Aim of the exercise:
Would you work out how many lines below include the word "label"? Only that number is wanted.

Data supplied:
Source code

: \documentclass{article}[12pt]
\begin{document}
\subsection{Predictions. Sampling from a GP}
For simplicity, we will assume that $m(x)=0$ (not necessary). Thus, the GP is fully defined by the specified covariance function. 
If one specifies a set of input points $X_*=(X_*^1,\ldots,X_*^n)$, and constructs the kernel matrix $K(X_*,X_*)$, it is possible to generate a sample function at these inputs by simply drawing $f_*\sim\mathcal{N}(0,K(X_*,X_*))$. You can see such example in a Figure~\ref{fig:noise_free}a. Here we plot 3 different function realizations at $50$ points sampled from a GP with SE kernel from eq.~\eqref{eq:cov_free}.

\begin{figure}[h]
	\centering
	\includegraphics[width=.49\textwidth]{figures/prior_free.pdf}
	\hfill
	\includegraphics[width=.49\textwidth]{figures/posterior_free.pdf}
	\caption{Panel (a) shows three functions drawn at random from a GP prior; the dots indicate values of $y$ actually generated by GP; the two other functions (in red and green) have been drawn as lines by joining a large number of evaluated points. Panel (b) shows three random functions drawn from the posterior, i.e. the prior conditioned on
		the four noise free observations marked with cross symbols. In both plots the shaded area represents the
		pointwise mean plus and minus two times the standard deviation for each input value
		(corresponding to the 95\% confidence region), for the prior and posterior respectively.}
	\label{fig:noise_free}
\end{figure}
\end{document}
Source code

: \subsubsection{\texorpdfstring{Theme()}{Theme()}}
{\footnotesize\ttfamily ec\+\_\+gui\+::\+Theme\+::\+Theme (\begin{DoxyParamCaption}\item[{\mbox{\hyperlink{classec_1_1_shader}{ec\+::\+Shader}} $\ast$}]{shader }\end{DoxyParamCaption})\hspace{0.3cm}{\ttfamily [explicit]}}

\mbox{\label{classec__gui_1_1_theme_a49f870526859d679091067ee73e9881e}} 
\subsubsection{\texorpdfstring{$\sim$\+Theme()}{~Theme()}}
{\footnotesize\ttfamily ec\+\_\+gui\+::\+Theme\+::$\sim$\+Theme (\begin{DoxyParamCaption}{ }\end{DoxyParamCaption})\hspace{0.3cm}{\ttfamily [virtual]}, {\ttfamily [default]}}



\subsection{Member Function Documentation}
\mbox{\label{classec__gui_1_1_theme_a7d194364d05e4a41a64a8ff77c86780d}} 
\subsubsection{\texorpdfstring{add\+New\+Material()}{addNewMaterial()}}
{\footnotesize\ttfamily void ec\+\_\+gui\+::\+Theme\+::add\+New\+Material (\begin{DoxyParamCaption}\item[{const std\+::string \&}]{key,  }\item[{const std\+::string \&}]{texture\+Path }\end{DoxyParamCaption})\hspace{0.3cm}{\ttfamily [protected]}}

Exercise answer:
3